TASK ITEM: Report all lines below with the word "called".

┏━━

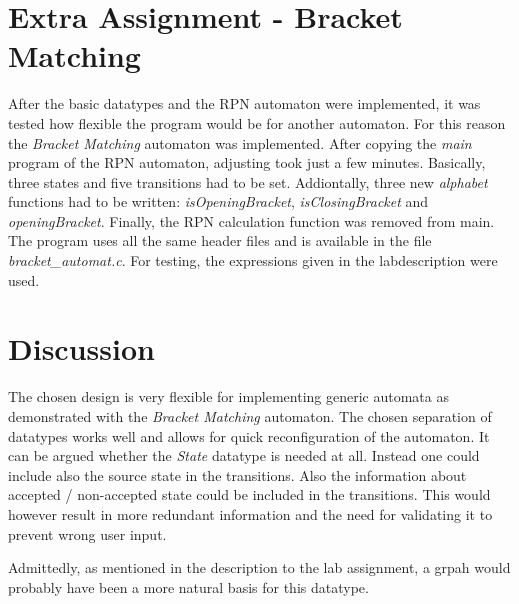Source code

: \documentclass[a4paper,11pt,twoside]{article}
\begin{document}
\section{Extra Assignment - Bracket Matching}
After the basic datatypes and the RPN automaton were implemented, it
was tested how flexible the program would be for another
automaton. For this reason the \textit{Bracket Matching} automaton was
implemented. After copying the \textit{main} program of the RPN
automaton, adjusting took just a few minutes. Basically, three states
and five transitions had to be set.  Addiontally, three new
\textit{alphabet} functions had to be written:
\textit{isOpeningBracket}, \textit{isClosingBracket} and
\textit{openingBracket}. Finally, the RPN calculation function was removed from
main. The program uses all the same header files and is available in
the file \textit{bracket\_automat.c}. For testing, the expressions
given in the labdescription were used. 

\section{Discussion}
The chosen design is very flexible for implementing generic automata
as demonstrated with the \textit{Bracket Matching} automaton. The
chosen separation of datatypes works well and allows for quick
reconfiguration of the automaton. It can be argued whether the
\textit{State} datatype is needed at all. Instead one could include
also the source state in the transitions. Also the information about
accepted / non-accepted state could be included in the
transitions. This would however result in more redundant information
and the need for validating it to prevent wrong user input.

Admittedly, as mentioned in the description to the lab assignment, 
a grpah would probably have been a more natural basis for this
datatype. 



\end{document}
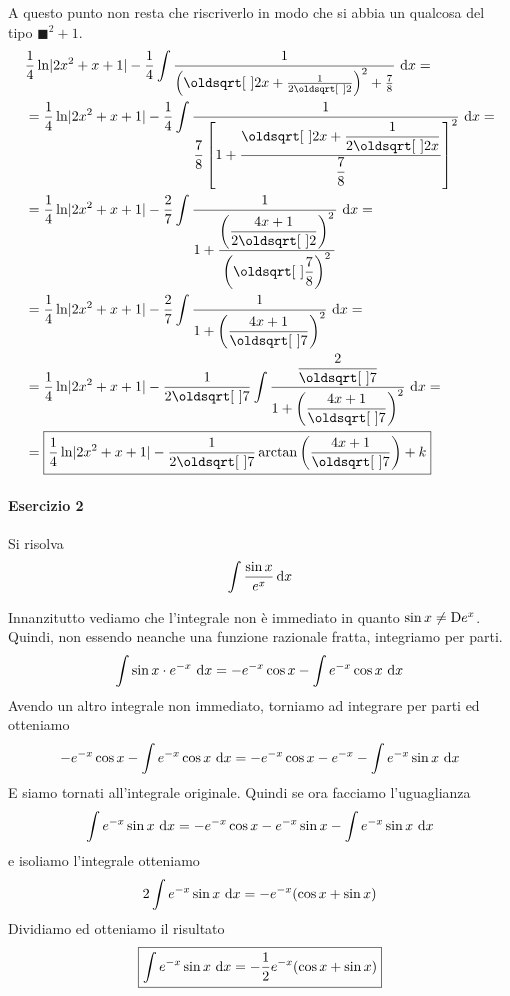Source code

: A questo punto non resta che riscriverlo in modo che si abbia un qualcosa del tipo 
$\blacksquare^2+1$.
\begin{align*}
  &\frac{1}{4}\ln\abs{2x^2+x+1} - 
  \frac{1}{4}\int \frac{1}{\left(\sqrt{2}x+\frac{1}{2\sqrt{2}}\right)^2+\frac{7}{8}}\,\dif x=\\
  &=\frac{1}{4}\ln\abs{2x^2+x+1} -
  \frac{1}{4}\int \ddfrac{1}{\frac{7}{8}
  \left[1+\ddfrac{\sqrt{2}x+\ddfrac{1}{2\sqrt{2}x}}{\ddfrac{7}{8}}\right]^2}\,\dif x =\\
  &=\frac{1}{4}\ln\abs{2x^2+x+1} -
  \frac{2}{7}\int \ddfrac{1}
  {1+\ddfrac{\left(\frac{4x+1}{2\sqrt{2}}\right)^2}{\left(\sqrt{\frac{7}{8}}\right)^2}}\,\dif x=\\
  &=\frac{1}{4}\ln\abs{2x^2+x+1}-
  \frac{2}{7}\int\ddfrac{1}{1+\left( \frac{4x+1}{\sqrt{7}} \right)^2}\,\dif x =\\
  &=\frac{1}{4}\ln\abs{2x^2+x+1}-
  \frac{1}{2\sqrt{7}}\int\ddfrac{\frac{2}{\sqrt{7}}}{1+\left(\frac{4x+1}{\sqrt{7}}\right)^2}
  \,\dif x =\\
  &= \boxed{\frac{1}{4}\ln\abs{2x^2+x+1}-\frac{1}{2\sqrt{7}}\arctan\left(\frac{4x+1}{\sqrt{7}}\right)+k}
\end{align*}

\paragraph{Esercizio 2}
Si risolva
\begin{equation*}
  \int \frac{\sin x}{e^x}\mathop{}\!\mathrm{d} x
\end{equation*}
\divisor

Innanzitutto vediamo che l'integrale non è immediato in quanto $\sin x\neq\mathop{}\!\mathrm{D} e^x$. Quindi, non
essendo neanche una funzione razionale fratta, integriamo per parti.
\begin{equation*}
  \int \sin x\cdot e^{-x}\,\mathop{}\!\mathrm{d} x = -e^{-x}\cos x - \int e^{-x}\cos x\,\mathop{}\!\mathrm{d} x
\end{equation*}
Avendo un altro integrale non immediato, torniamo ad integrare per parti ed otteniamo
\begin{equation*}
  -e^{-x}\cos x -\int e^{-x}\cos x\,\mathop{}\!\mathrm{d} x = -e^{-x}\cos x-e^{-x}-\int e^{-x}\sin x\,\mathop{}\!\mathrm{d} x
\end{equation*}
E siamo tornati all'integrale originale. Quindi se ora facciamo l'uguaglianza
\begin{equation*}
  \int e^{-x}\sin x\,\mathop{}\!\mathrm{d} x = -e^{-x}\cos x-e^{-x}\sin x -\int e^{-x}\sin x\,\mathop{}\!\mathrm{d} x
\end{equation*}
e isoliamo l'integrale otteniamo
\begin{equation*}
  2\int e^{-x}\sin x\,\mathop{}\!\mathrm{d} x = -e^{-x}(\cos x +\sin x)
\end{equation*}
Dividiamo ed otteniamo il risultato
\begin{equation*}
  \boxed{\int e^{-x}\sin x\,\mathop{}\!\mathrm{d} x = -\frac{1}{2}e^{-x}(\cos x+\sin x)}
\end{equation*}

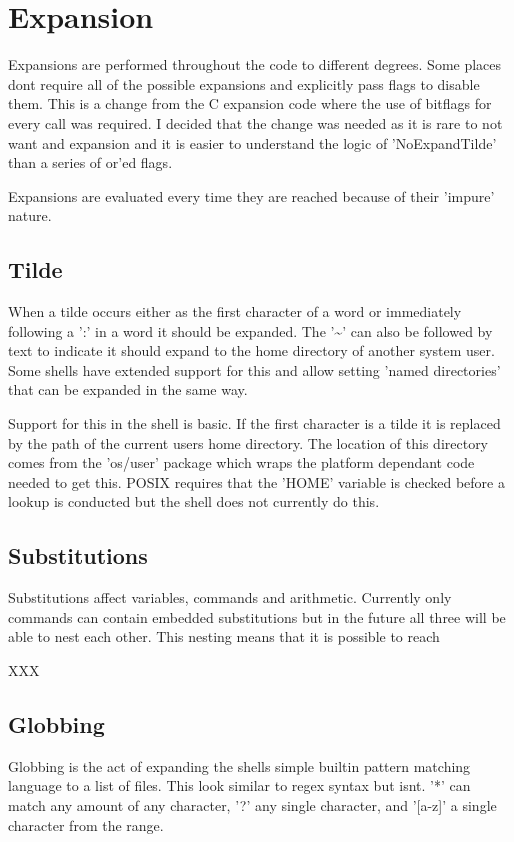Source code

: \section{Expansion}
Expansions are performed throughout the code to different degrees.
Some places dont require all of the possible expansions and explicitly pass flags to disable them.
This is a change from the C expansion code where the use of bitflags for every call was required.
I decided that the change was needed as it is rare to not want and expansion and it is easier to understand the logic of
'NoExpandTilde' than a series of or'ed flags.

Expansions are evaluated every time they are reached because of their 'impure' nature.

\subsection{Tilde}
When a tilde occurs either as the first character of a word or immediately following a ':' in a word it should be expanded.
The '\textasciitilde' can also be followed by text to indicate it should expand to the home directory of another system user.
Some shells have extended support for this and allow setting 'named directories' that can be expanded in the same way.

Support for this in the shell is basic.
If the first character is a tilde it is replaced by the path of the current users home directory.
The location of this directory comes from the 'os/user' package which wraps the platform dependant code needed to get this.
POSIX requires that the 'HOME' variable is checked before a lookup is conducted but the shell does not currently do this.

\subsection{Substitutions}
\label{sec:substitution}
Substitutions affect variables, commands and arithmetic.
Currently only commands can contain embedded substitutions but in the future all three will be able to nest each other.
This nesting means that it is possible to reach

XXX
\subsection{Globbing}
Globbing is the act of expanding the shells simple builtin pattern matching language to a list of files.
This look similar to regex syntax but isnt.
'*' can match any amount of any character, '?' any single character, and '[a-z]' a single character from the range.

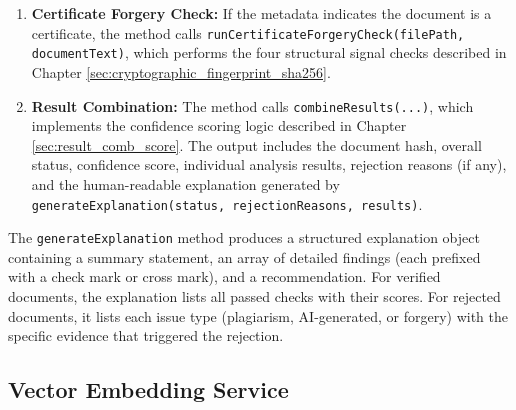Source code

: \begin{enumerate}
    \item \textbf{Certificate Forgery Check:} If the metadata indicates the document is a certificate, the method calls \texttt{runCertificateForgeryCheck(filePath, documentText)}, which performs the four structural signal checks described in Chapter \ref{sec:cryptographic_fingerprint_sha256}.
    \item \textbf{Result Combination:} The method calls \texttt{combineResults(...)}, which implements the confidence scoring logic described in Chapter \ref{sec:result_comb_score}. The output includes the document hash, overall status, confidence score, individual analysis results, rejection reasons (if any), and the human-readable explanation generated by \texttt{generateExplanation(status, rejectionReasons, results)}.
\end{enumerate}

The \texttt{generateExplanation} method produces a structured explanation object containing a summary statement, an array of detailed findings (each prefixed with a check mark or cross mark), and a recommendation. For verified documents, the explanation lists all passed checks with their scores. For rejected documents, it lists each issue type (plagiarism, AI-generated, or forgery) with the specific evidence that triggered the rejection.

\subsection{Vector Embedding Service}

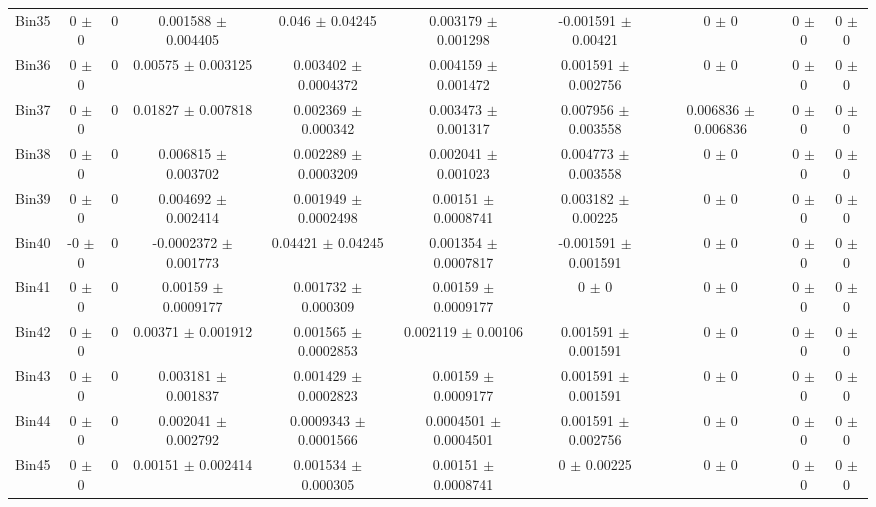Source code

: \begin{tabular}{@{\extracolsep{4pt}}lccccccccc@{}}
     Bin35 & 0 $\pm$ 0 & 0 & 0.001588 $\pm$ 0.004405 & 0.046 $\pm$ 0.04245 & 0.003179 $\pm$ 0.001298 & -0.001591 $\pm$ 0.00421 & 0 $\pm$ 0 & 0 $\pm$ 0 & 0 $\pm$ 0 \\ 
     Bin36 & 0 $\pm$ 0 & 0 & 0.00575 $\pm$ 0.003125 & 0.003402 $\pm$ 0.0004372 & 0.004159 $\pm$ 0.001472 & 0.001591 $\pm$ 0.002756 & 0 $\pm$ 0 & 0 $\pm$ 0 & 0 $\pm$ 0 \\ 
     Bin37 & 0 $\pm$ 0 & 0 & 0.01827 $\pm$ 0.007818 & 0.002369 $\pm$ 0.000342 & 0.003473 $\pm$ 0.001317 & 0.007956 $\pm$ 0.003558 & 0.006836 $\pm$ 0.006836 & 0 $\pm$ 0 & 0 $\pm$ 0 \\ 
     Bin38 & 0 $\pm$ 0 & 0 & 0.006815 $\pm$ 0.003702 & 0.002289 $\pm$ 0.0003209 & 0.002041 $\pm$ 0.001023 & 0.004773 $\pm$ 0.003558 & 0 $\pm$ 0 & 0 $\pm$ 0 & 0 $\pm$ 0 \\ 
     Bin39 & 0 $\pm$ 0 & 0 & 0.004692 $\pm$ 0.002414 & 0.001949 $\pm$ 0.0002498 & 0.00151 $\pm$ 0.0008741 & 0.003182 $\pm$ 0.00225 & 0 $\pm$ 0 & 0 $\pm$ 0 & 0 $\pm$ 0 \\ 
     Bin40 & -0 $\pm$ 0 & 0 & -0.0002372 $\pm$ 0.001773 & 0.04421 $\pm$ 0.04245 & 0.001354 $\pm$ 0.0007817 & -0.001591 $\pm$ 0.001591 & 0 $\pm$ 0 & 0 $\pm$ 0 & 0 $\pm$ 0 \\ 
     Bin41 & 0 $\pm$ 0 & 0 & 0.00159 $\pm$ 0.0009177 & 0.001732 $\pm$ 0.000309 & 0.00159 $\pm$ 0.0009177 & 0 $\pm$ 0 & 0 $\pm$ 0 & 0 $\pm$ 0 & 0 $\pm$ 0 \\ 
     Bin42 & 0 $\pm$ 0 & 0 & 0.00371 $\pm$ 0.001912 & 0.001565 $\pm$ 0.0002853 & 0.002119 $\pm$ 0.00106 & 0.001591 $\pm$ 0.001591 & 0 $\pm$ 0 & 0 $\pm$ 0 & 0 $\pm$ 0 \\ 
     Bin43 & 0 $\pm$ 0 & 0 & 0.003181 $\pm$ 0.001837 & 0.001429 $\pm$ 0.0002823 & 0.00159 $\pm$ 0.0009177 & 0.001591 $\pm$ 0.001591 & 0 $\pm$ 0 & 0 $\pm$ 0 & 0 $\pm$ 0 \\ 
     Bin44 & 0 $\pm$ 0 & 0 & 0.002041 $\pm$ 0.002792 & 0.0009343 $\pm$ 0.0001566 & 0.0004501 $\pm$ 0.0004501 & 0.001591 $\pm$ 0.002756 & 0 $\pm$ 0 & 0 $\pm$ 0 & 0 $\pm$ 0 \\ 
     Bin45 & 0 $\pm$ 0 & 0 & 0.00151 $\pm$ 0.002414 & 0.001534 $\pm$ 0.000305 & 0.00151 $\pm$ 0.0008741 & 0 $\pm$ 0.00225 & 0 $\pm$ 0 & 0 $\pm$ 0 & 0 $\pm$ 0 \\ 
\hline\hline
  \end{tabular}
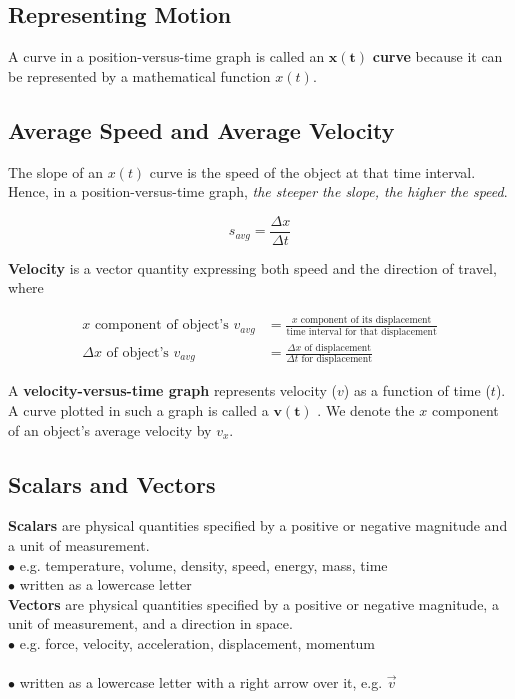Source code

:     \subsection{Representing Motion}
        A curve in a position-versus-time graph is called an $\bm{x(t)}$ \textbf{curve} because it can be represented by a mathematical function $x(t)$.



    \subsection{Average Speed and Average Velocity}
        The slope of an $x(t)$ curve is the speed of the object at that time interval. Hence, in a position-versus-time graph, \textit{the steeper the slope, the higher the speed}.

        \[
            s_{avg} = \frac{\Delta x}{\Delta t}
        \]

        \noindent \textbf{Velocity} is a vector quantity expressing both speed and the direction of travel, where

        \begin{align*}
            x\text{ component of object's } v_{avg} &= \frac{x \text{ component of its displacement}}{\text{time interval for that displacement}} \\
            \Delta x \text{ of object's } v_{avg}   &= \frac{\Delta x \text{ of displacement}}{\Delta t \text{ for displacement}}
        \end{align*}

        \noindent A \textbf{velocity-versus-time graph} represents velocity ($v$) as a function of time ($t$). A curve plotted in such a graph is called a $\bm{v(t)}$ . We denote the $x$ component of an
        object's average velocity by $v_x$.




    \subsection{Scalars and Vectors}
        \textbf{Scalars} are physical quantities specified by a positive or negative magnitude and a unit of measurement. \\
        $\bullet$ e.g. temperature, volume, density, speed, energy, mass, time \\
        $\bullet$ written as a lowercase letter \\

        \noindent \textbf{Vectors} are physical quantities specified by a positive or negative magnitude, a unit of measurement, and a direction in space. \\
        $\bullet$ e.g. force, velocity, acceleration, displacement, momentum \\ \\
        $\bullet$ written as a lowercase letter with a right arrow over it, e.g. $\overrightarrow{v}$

┗━━

YOUR RESPONSE:
        A curve in a position-versus-time graph is called an $\bm{x(t)}$ \textbf{curve} because it can be represented by a mathematical function $x(t)$.
        \noindent A \textbf{velocity-versus-time graph} represents velocity ($v$) as a function of time ($t$). A curve plotted in such a graph is called a $\bm{v(t)}$ . We denote the $x$ component of an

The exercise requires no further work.